Assume that you and your wife own a stunning condo in Singapore. Now that your net income has increased, so you are planning to buy another property and rent this condo for rental income. Sounds easy, right? But the reality is quite opposite.
You have to pay Additional Buyer’s Stamp Duty (ABSD) for owning multiple properties as a Singaporean. Surely, this is not a favorable option for you. How can you ensure that you own multiple properties without having to pay this ABSD? Is there any other way to get this done?
Decoupling property is your required solution. This article will highlight all the ins and outs of decoupling property to give you an insight into every detail associated with the process.
Decoupling — An Overview
You definitely should go for a secondary property by leveraging the benefits that decoupling offers. This process is carried out by the couple, where they both co-own the same property. The spouse transfers his/her share of the property to the other co-owner, thus giving him/her a complete ownership of the property. Doing so spares one of the co-owners from the ownership of the property.
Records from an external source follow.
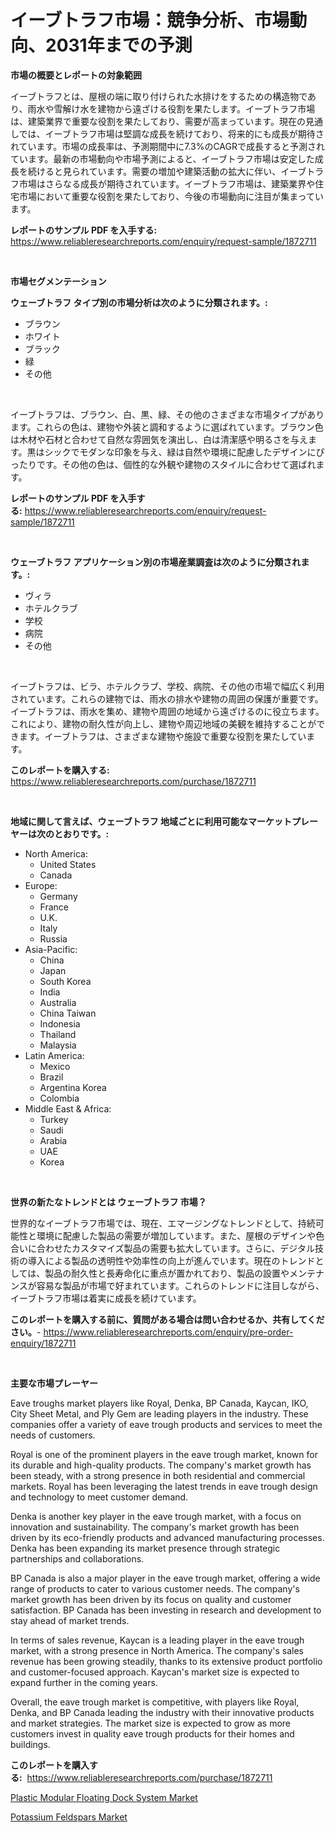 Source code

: <p><h1>イーブトラフ市場：競争分析、市場動向、2031年までの予測</h1></p><p><strong>市場の概要とレポートの対象範囲</strong></p>
<p><p>イーブトラフとは、屋根の端に取り付けられた水排けをするための構造物であり、雨水や雪解け水を建物から遠ざける役割を果たします。イーブトラフ市場は、建築業界で重要な役割を果たしており、需要が高まっています。現在の見通しでは、イーブトラフ市場は堅調な成長を続けており、将来的にも成長が期待されています。市場の成長率は、予測期間中に7.3%のCAGRで成長すると予測されています。最新の市場動向や市場予測によると、イーブトラフ市場は安定した成長を続けると見られています。需要の増加や建築活動の拡大に伴い、イーブトラフ市場はさらなる成長が期待されています。イーブトラフ市場は、建築業界や住宅市場において重要な役割を果たしており、今後の市場動向に注目が集まっています。</p></p>
<p><strong>レポートのサンプル PDF を入手する:</strong> <a href="https://www.reliableresearchreports.com/enquiry/request-sample/1872711">https://www.reliableresearchreports.com/enquiry/request-sample/1872711</a></p>
<p>&nbsp;</p>
<p><strong>市場セグメンテーション</strong></p>
<p><strong>ウェーブトラフ タイプ別の市場分析は次のように分類されます。:</strong></p>
<p><ul><li>ブラウン</li><li>ホワイト</li><li>ブラック</li><li>緑</li><li>その他</li></ul></p>
<p>&nbsp;</p>
<p><p>イーブトラフは、ブラウン、白、黒、緑、その他のさまざまな市場タイプがあります。これらの色は、建物や外装と調和するように選ばれています。ブラウン色は木材や石材と合わせて自然な雰囲気を演出し、白は清潔感や明るさを与えます。黒はシックでモダンな印象を与え、緑は自然や環境に配慮したデザインにぴったりです。その他の色は、個性的な外観や建物のスタイルに合わせて選ばれます。</p></p>
<p><strong>レポートのサンプル PDF を入手する:</strong>&nbsp;<a href="https://www.reliableresearchreports.com/enquiry/request-sample/1872711">https://www.reliableresearchreports.com/enquiry/request-sample/1872711</a></p>
<p>&nbsp;</p>
<p><strong> ウェーブトラフ アプリケーション別の市場産業調査は次のように分類されます。:</strong></p>
<p><ul><li>ヴィラ</li><li>ホテルクラブ</li><li>学校</li><li>病院</li><li>その他</li></ul></p>
<p>&nbsp;</p>
<p><p>イーブトラフは、ビラ、ホテルクラブ、学校、病院、その他の市場で幅広く利用されています。これらの建物では、雨水の排水や建物の周囲の保護が重要です。イーブトラフは、雨水を集め、建物や周囲の地域から遠ざけるのに役立ちます。これにより、建物の耐久性が向上し、建物や周辺地域の美観を維持することができます。イーブトラフは、さまざまな建物や施設で重要な役割を果たしています。</p></p>
<p><strong>このレポートを購入する:</strong>&nbsp; <a href="https://www.reliableresearchreports.com/purchase/1872711">https://www.reliableresearchreports.com/purchase/1872711</a></p>
<p>&nbsp;</p>
<p><strong>地域に関して言えば、ウェーブトラフ 地域ごとに利用可能なマーケットプレーヤーは次のとおりです。:</strong></p>
<p><ul>
    <li>
        North America:
        <ul>
            <li>United States</li>
            <li>Canada</li>
        </ul>
    </li>
    <li>
        Europe:
        <ul>
            <li>Germany</li>
            <li>France</li>
            <li>U.K.</li>
            <li>Italy</li>
            <li>Russia</li>
        </ul>
    </li>
    <li>
        Asia-Pacific:
        <ul>
            <li>China</li>
            <li>Japan</li>
            <li>South Korea</li>
            <li>India</li>
            <li>Australia</li>
            <li>China Taiwan</li>
            <li>Indonesia</li>
            <li>Thailand</li>
            <li>Malaysia</li>
        </ul>
    </li>
    <li>
        Latin America:
        <ul>
            <li>Mexico</li>
            <li>Brazil</li>
            <li>Argentina Korea</li>
            <li>Colombia</li>
        </ul>
    </li>
    <li>
        Middle East & Africa:
        <ul>
            <li>Turkey</li>
            <li>Saudi</li>
            <li>Arabia</li>
            <li>UAE</li>
            <li>Korea</li>
        </ul>
    </li>
    </ul></p>
<p>&nbsp;</p>
<p><strong>世界の新たなトレンドとは ウェーブトラフ 市場？</strong></p>
<p><p>世界的なイーブトラフ市場では、現在、エマージングなトレンドとして、持続可能性と環境に配慮した製品の需要が増加しています。また、屋根のデザインや色合いに合わせたカスタマイズ製品の需要も拡大しています。さらに、デジタル技術の導入による製品の透明性や効率性の向上が進んでいます。現在のトレンドとしては、製品の耐久性と長寿命化に重点が置かれており、製品の設置やメンテナンスが容易な製品が市場で好まれています。これらのトレンドに注目しながら、イーブトラフ市場は着実に成長を続けています。</p></p>
<p><strong>このレポートを購入する前に、質問がある場合は問い合わせるか、共有してください。</strong>- <a href="https://www.reliableresearchreports.com/enquiry/pre-order-enquiry/1872711">https://www.reliableresearchreports.com/enquiry/pre-order-enquiry/1872711</a></p>
<p>&nbsp;</p>
<p><strong>主要な市場プレーヤー</strong></p>
<p><p>Eave troughs market players like Royal, Denka, BP Canada, Kaycan, IKO, City Sheet Metal, and Ply Gem are leading players in the industry. These companies offer a variety of eave trough products and services to meet the needs of customers.</p><p>Royal is one of the prominent players in the eave trough market, known for its durable and high-quality products. The company's market growth has been steady, with a strong presence in both residential and commercial markets. Royal has been leveraging the latest trends in eave trough design and technology to meet customer demand.</p><p>Denka is another key player in the eave trough market, with a focus on innovation and sustainability. The company's market growth has been driven by its eco-friendly products and advanced manufacturing processes. Denka has been expanding its market presence through strategic partnerships and collaborations.</p><p>BP Canada is also a major player in the eave trough market, offering a wide range of products to cater to various customer needs. The company's market growth has been driven by its focus on quality and customer satisfaction. BP Canada has been investing in research and development to stay ahead of market trends.</p><p>In terms of sales revenue, Kaycan is a leading player in the eave trough market, with a strong presence in North America. The company's sales revenue has been growing steadily, thanks to its extensive product portfolio and customer-focused approach. Kaycan's market size is expected to expand further in the coming years.</p><p>Overall, the eave trough market is competitive, with players like Royal, Denka, and BP Canada leading the industry with their innovative products and market strategies. The market size is expected to grow as more customers invest in quality eave trough products for their homes and buildings.</p></p>
<p><strong>このレポートを購入する:</strong>&nbsp;&nbsp;<a href="https://www.reliableresearchreports.com/purchase/1872711">https://www.reliableresearchreports.com/purchase/1872711</a></p>
<p><p><a href="https://cedar-agate-3da.notion.site/Plastic-Modular-Floating-Dock-System-Market-Research-Report-Provides-thorough-Industry-Overview-whi-ebb1b043918040bf965dbb917a6c69fc">Plastic Modular Floating Dock System Market</a></p><p><a href="https://circular-yam-9b9.notion.site/Potassium-Feldspars-Market-Offer-Valuable-Insights-into-Market-Size-Market-Share-Market-Trends-an-c51296e51fc04502bd034a31dc1167b3">Potassium Feldspars Market</a></p></p>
Hence, that member can now easily own another property in Singapore without the compulsion of paying ABSD.
Make no mistake, decoupling for HDB flats is different from the above-mentioned case. There have been various cases where HDB owners were violating the HDB ownership transfer rules. This situation led to the enforcement of decoupling rules only for these following groups:
- Death of an owner
- Financial complications
- Renunciation of citizenship
- Medical reasons
Ways to Decouple Property
Once you fulfil the eligibility criteria for the decoupling of property, you can use two ways to perform this process. The couple has to go through the legal severance to ensure a legal and authentic transfer of shares. Here is how decoupling property can be performed:
Transfer Shares to the Co-owner as a Gift
The first way to transfer the shares to the co-owner is by giving all the shares as a gift without getting any payment. There are no payments made or received in the method. But remember, your property should not have any outstanding mortgages while proceeding with this method. If there are any outstanding mortgages, then you have to pay for the extra funds.
Transfer Shares to the Co-owner through Selling
The second way of transferring shares is by selling the shares of the property to the co-owner. This method is quite complex and involves the assessment of a wide range of parameters. The process is carried out differently for HDB and private properties.
Decoupling would be quite easier for Tenancy-in-Common compared to Joint Tenancy. Joint tenancy involves an equal distribution of shares between the both co-owners. If there are four owners of the property, then this distribution would span up to 25% per co-owner. If one of the co-owners dies, then his/her share will be automatically transferred to the other co-owner. There is no involvement of will in this case.
Tenancy-in-Common involves an unequal distribution of stakes between the both co-owners. If you and your spouse are owning a property, then you can opt for a 60% and 40% distribution of shares or any other unequal distribution ratio. If one of the co-owners dies, then his/her share will be distributed in accordance with the written will.
Do You Need to Pay Seller’s Stamp Duty?
Seller’s Stamp Duty (SSD) must be paid if the property was bought within three years. There are different SSD amounts based on the number of years after which you sold the property.